The rupee has depreciated sharply in the last one month. In the coming days it is likely that the pressure on the rupee to depreciate will remain high. Should the rupee be allowed to find its own level or should the RBI intervene to prevent rupee depreciation? Should the possibility of importing inflation, when inflation is already a matter of concern, mean that the RBI should sell dollars to prevent the rupee from weakening further? I argue below that this would be a bad idea. The RBI should not sell its dollar reserves. The safest path is to let the rupee float, and to take steps to strengthen the currency futures market.
The rupee moved from Rs 44 at the end of August to beyond Rs 48 last week. Whether the RBI intervened to prevent rupee depreciation or not is not known yet since intervention data has a two-month lag. Some media reports and foreign exchange reserves figures suggest that the RBI may have intervened to defend that rupee. If the RBI did intervene last week, then the policy needs to change now as the global crisis has worsened sharply.
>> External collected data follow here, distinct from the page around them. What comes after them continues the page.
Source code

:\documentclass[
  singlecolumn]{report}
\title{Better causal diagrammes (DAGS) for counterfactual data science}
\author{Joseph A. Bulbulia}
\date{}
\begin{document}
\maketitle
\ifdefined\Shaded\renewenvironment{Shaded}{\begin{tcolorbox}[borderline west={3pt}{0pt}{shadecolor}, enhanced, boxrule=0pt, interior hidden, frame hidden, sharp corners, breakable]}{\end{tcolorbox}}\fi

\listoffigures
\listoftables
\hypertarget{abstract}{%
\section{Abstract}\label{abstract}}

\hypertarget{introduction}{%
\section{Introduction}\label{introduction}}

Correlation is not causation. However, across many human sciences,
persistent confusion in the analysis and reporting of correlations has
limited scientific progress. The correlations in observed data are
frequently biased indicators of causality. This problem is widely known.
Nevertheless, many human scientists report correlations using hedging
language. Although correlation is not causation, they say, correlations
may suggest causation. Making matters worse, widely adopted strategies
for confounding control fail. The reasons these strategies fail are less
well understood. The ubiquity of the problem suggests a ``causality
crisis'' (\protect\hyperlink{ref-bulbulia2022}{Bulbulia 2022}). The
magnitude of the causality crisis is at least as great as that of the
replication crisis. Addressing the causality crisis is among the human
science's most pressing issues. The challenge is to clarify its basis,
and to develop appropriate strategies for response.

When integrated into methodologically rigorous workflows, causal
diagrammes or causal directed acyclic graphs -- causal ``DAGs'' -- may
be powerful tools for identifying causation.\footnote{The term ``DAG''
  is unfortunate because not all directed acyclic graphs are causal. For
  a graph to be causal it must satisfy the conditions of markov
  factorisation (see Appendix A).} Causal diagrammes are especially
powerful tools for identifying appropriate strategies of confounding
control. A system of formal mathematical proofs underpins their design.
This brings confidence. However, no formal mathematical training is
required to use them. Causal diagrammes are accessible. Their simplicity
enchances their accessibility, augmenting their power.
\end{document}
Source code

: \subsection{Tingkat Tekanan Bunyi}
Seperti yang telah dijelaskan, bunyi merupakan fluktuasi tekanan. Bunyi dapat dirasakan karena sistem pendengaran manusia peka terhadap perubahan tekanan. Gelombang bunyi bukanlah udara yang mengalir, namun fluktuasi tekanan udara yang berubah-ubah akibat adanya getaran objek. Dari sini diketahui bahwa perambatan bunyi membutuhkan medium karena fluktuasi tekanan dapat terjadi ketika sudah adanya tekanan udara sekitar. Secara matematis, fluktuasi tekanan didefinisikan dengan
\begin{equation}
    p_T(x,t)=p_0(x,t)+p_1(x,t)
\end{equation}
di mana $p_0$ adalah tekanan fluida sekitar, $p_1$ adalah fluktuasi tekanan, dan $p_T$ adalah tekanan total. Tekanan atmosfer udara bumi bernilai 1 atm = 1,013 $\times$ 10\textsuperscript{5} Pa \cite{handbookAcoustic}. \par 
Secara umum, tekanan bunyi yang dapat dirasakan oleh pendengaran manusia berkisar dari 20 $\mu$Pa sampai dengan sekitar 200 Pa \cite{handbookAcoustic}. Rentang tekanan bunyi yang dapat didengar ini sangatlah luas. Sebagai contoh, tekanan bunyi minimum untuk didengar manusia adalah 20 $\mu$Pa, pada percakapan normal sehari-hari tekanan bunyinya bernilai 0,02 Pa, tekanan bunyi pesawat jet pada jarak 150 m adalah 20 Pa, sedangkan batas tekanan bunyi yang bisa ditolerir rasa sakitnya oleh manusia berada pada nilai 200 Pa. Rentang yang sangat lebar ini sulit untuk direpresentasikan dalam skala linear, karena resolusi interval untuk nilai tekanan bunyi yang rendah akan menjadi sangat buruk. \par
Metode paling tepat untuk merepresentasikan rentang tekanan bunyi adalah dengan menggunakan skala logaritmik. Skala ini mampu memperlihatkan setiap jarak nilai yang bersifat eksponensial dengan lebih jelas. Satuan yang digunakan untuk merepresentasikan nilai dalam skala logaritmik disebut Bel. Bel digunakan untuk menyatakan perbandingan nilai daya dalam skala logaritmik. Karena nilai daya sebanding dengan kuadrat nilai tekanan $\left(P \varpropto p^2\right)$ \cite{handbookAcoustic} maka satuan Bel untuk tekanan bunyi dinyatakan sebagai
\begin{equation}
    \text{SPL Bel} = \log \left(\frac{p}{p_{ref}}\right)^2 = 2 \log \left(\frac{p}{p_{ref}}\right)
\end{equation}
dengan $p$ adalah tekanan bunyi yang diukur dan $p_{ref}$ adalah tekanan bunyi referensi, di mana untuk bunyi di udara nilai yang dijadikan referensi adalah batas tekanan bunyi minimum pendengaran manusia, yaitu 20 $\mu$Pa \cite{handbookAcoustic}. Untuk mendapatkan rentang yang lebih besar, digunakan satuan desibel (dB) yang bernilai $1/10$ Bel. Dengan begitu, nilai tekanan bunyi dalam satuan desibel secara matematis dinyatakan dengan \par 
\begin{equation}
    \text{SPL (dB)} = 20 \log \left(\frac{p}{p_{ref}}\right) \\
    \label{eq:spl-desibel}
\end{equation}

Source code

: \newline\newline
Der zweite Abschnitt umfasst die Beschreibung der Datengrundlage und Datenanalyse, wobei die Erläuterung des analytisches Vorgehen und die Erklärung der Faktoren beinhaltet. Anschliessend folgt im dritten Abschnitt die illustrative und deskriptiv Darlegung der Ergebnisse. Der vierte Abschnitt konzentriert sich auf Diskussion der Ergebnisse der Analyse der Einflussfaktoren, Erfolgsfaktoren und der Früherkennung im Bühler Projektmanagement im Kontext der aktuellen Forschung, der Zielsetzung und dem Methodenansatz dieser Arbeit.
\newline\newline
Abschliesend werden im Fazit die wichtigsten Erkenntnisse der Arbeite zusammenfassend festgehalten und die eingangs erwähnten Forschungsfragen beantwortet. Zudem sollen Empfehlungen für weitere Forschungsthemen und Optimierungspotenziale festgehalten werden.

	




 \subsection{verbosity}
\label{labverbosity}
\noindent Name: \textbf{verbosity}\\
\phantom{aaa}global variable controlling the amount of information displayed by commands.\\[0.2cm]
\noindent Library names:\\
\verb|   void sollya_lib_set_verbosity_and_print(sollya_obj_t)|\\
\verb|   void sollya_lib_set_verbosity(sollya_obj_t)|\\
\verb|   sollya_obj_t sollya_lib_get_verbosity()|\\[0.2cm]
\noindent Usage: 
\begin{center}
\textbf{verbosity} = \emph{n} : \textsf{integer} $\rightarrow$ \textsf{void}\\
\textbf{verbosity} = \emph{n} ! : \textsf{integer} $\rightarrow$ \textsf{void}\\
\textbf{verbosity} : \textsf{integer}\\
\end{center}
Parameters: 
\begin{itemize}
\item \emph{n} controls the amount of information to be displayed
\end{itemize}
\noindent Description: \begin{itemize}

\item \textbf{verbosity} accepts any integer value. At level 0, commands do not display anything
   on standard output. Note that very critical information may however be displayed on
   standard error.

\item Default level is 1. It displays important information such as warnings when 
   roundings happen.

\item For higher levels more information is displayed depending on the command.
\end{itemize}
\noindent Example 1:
There is a consensus amongst economists that a central bank must not come in the way of a fundamental adjustment of the exchange rate. However, many people think that it is better for a central bank to “reduce volatility”. Suppose the exchange rate had to move from Rs 45 per dollar to Rs 49 per dollar, and suppose the RBI tried to spread this change of 10 paisa per day over a period of two months. In this period, the market would face a one-way bet where the rupee is expected to depreciate.